Slashdot Mirror


Scientists Unveil Lightweight Rootkit Protection

DangerFace writes "Scientists are set to unveil a lightweight system they say makes an operating system significantly more resistant to rootkits without degrading its performance. The hypervisor-based system is dubbed HookSafe, and it works by relocating kernel hooks in a guest OS to a dedicated page-aligned memory space that's tightly locked down. The team installed HookSafe on a machine running Ubuntu 8.04, and found the system successfully prevented nine real-world rootkits targeting that platform from installing or hiding themselves. The program was able to achieve that protection with only a 6 percent reduction in performance benchmarks."

8 of 168 comments (clear)

  1. I'll take one by 2names · · Score: 5, Funny

    I would gladly give up 6% of the performance of my machine if I could be safe from rootkits. Now queue the "those who would give up system performance for system security deserve neither" posts.

    --
    "I'm just here to regulate funkiness."
    1. Re:I'll take one by Anonymous Coward · · Score: 5, Funny

      Those who would give up essential system performance for temporary system security... probably need to learn how to overclock their systems.

    2. Re:I'll take one by Anonymous Coward · · Score: 4, Funny

      I read it differently. I think he simply really, really, hates Jefferson and couldn't help but add it to his comment. Adams be damned.
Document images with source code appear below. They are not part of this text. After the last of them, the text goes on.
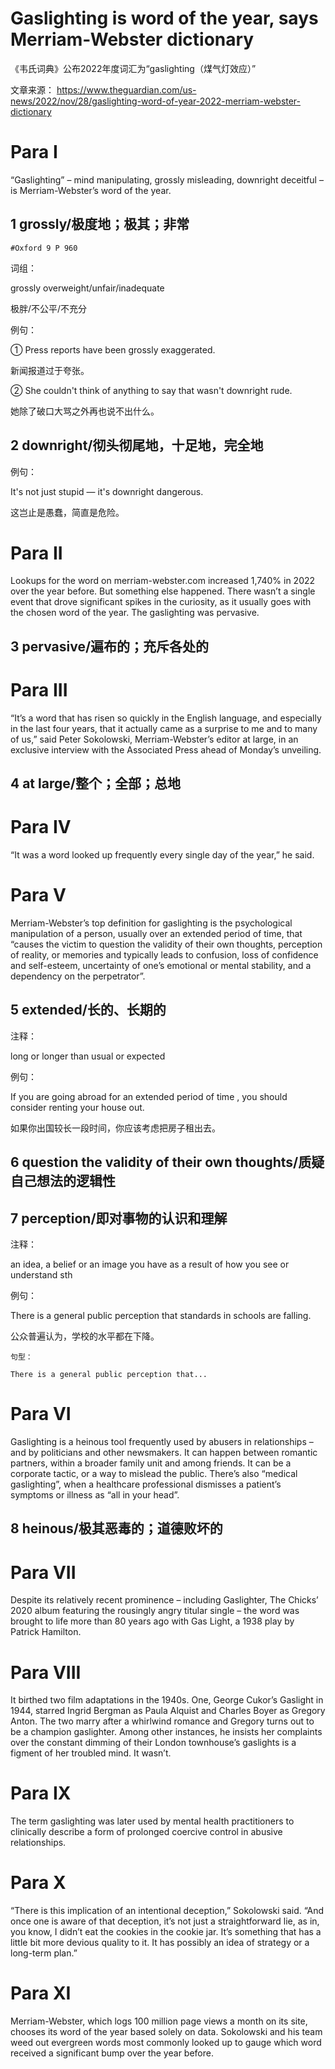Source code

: Gaslighting is word of the year, says Merriam-Webster dictionary
===

《韦氏词典》公布2022年度词汇为“gaslighting（煤气灯效应）”

文章来源：
<https://www.theguardian.com/us-news/2022/nov/28/gaslighting-word-of-year-2022-merriam-webster-dictionary>


# Para I

“Gaslighting” – mind manipulating, grossly misleading, downright deceitful – is Merriam-Webster’s word of the year.


## 1 grossly/极度地；极其；非常 

    #Oxford 9 P 960

词组：

grossly overweight/unfair/inadequate

极胖/不公平/不充分

例句：

① Press reports have been grossly exaggerated.

新闻报道过于夸张。

② She couldn't think of anything to say that wasn't downright rude.

她除了破口大骂之外再也说不出什么。

## 2 downright/彻头彻尾地，十足地，完全地

例句：

It's not just stupid — it's downright dangerous.

这岂止是愚蠢，简直是危险。

# Para II

Lookups for the word on merriam-webster.com increased 1,740% in 2022 over the year before. But something else happened. There wasn’t a single event that drove significant spikes in the curiosity, as it usually goes with the chosen word of the year.
The gaslighting was pervasive.

## 3 pervasive/遍布的；充斥各处的

# Para III

“It’s a word that has risen so quickly in the English language, and especially in the last four years, that it actually came as a surprise to me and to many of us,” said Peter Sokolowski, Merriam-Webster’s editor at large, in an exclusive interview with the Associated Press ahead of Monday’s unveiling.

## 4 at large/整个；全部；总地

# Para IV

“It was a word looked up frequently every single day of the year,” he said.


# Para V

Merriam-Webster’s top definition for gaslighting is the psychological manipulation of a person, usually over an extended period of time, that “causes the victim to question the validity of their own thoughts, perception of reality, or memories and typically leads to confusion, loss of confidence and self-esteem, uncertainty of one’s emotional or mental stability, and a dependency on the perpetrator”.

## 5 extended/长的、长期的

注释：

long or longer than usual or expected

例句：

If you are going abroad for an extended period of time , you should consider renting your house out.

如果你出国较长一段时间，你应该考虑把房子租出去。

## 6 question the validity of their own thoughts/质疑自己想法的逻辑性

## 7 perception/即对事物的认识和理解

注释：

an idea, a belief or an image you have as a result of how you see or understand sth

例句：

There is a general public perception that standards in schools are falling.

公众普遍认为，学校的水平都在下降。

    句型：

    There is a general public perception that...

# Para VI

Gaslighting is a heinous tool frequently used by abusers in relationships – and by politicians and other newsmakers. It can happen between romantic partners, within a broader family unit and among friends. It can be a corporate tactic, or a way to mislead the public. There’s also “medical gaslighting”, when a healthcare professional dismisses a patient’s symptoms or illness as “all in your head”.

## 8 heinous/极其恶毒的；道德败坏的

# Para VII

Despite its relatively recent prominence – including Gaslighter, The Chicks’ 2020 album featuring the rousingly angry titular single – the word was brought to life more than 80 years ago with Gas Light, a 1938 play by Patrick Hamilton.

# Para VIII

It birthed two film adaptations in the 1940s. One, George Cukor’s Gaslight in 1944, starred Ingrid Bergman as Paula Alquist and Charles Boyer as Gregory Anton. The two marry after a whirlwind romance and Gregory turns out to be a champion gaslighter. Among other instances, he insists her complaints over the constant dimming of their London townhouse’s gaslights is a figment of her troubled mind. It wasn’t.


# Para IX

The term gaslighting was later used by mental health practitioners to clinically describe a form of prolonged coercive control in abusive relationships.


# Para X

“There is this implication of an intentional deception,” Sokolowski said. “And once one is aware of that deception, it’s not just a straightforward lie, as in, you know, I didn’t eat the cookies in the cookie jar. It’s something that has a little bit more devious quality to it. It has possibly an idea of strategy or a long-term plan.”

# Para XI

Merriam-Webster, which logs 100 million page views a month on its site, chooses its word of the year based solely on data. Sokolowski and his team weed out evergreen words most commonly looked up to gauge which word received a significant bump over the year before.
    3. Re:I'll take one by FatdogHaiku · · Score: 4, Funny

      Gomez

      --
      You have the right to remain sentient. If you give up the right to remain sentient, you will be elected to public office
    4. Re:I'll take one by NotBornYesterday · · Score: 5, Funny

      Nice try, young man, but you can't fool me. It's hypervisors all the way down.

      --
      I prefer rogues to imbeciles because they sometimes take a rest.
  2. Sounds like a root kit. by Hatta · · Score: 5, Funny

    So this thing acts as a hypervisor and loads its own hooks into the kernel. Sounds like something a root kit would do.

    It reminds me of one approach to avoid a terrorist attack when flying. Carry your own bomb onto the plane. After all, what are the chances that there would be two bombs on the plane?

    --
    Give me Classic Slashdot or give me death!
    1. Re:Sounds like a root kit. by moderatorrater · · Score: 4, Funny

      It reminds me of one approach to avoid a terrorist attack when flying. Carry your own bomb onto the plane. After all, what are the chances that there would be two bombs on the plane?

      That's why the TSA's so harmful. If you outlaw bombs on a plane, then only terrorists will have bombs.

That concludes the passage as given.